> TASK DETAILS
Restate word for word the lines of the listing below, from its first line through the line with "remotes/origin/k210/lab2_1_pagetable", without the pictures.

> RECORDS SHOWN
============================================================

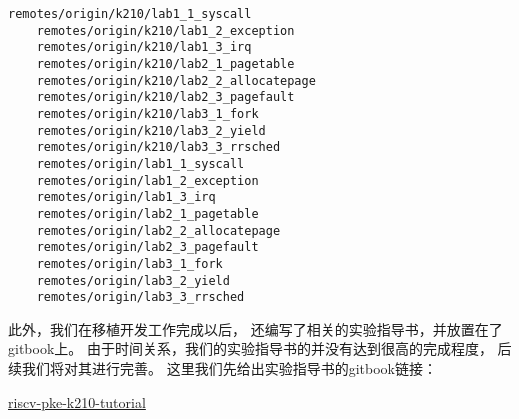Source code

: \begin{lstlisting}[caption={分支列表}, label={lst:branch_list_1}]
    remotes/origin/k210/lab1_1_syscall
    remotes/origin/k210/lab1_2_exception
    remotes/origin/k210/lab1_3_irq
    remotes/origin/k210/lab2_1_pagetable
    remotes/origin/k210/lab2_2_allocatepage
    remotes/origin/k210/lab2_3_pagefault
    remotes/origin/k210/lab3_1_fork
    remotes/origin/k210/lab3_2_yield
    remotes/origin/k210/lab3_3_rrsched
    remotes/origin/lab1_1_syscall
    remotes/origin/lab1_2_exception
    remotes/origin/lab1_3_irq
    remotes/origin/lab2_1_pagetable
    remotes/origin/lab2_2_allocatepage
    remotes/origin/lab2_3_pagefault
    remotes/origin/lab3_1_fork
    remotes/origin/lab3_2_yield
    remotes/origin/lab3_3_rrsched
\end{lstlisting}

此外，我们在移植开发工作完成以后，
还编写了相关的实验指导书，并放置在了gitbook上。
由于时间关系，我们的实验指导书的并没有达到很高的完成程度，
后续我们将对其进行完善。
这里我们先给出实验指导书的gitbook链接：

\href{https://1621184422.gitbook.io/pke-k210-tutorial}{riscv-pke-k210-tutorial}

============================================================

> EXPECTED ANSWER
Source code

: \begin{lstlisting}[caption={分支列表}, label={lst:branch_list_1}]
    remotes/origin/k210/lab1_1_syscall
    remotes/origin/k210/lab1_2_exception
    remotes/origin/k210/lab1_3_irq
    remotes/origin/k210/lab2_1_pagetable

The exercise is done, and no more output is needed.